(Rendered images with source text)
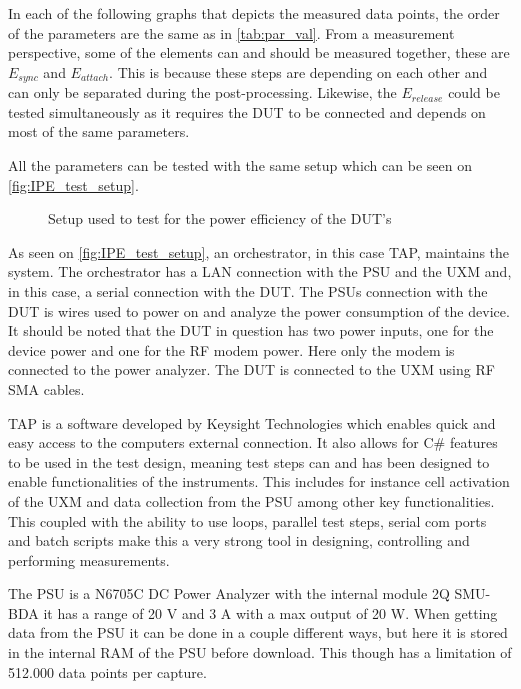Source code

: In each of the following graphs that depicts the measured data points, the order of the parameters are the same as in \autoref{tab:par_val}. From a measurement perspective, some of the elements can and should be measured together, these are $E_{sync}$ and $E_{attach}$. This is because these steps are depending on each other and can only be separated during the post-processing. Likewise, the $E_{release}$ could be tested simultaneously as it requires the DUT to be connected and depends on most of the same parameters.  




All the parameters can be tested with the same setup which can be seen on \autoref{fig:IPE_test_setup}.

\begin{figure}[H]
\centering

\caption{Setup used to test for the power efficiency of the \gls{DUT}'s}
\label{fig:IPE_test_setup}
\end{figure}


As seen on \autoref{fig:IPE_test_setup}, an orchestrator, in this case \gls{TAP}, maintains the system. The orchestrator has a \gls{LAN} connection with the \gls{PSU} and the UXM and, in this case, a serial connection with the DUT. The \gls{PSU}s connection with the DUT is wires used to power on and analyze the power consumption of the device. It should be noted that the \gls{DUT} in question has two power inputs, one for the device power and one for the RF modem power. Here only the modem is connected to the power analyzer. The DUT is connected to the UXM using RF SMA cables.

\gls{TAP} is a software developed by Keysight Technologies which enables quick and easy access to the computers external connection. It also allows for C\# features to be used in the test design, meaning test steps can and has been designed to enable functionalities of the instruments. This includes for instance cell activation of the UXM and data collection from the PSU among other key functionalities. This coupled with the ability to use loops, parallel test steps, serial com ports and batch scripts make this a very strong tool in designing, controlling and performing measurements. \citep{TAP} 

The \gls{PSU} is a N6705C DC Power Analyzer with the internal module 2Q SMU-BDA it has a range of 20 V and 3 A with a max output of 20 W. When getting data from the PSU it can be done in a couple different ways, but here it is stored in the internal RAM of the PSU before download. This though has a limitation of 512.000 data points per capture. \citep{PSU}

What to work on: Copy all of the data above exactly. Leave out every picture.

Solution to this exercise:
Source code

: In each of the following graphs that depicts the measured data points, the order of the parameters are the same as in \autoref{tab:par_val}. From a measurement perspective, some of the elements can and should be measured together, these are $E_{sync}$ and $E_{attach}$. This is because these steps are depending on each other and can only be separated during the post-processing. Likewise, the $E_{release}$ could be tested simultaneously as it requires the DUT to be connected and depends on most of the same parameters.  




All the parameters can be tested with the same setup which can be seen on \autoref{fig:IPE_test_setup}.

\begin{figure}[H]
\centering

\caption{Setup used to test for the power efficiency of the \gls{DUT}'s}
\label{fig:IPE_test_setup}
\end{figure}


As seen on \autoref{fig:IPE_test_setup}, an orchestrator, in this case \gls{TAP}, maintains the system. The orchestrator has a \gls{LAN} connection with the \gls{PSU} and the UXM and, in this case, a serial connection with the DUT. The \gls{PSU}s connection with the DUT is wires used to power on and analyze the power consumption of the device. It should be noted that the \gls{DUT} in question has two power inputs, one for the device power and one for the RF modem power. Here only the modem is connected to the power analyzer. The DUT is connected to the UXM using RF SMA cables.

\gls{TAP} is a software developed by Keysight Technologies which enables quick and easy access to the computers external connection. It also allows for C\# features to be used in the test design, meaning test steps can and has been designed to enable functionalities of the instruments. This includes for instance cell activation of the UXM and data collection from the PSU among other key functionalities. This coupled with the ability to use loops, parallel test steps, serial com ports and batch scripts make this a very strong tool in designing, controlling and performing measurements. \citep{TAP} 

The \gls{PSU} is a N6705C DC Power Analyzer with the internal module 2Q SMU-BDA it has a range of 20 V and 3 A with a max output of 20 W. When getting data from the PSU it can be done in a couple different ways, but here it is stored in the internal RAM of the PSU before download. This though has a limitation of 512.000 data points per capture. \citep{PSU}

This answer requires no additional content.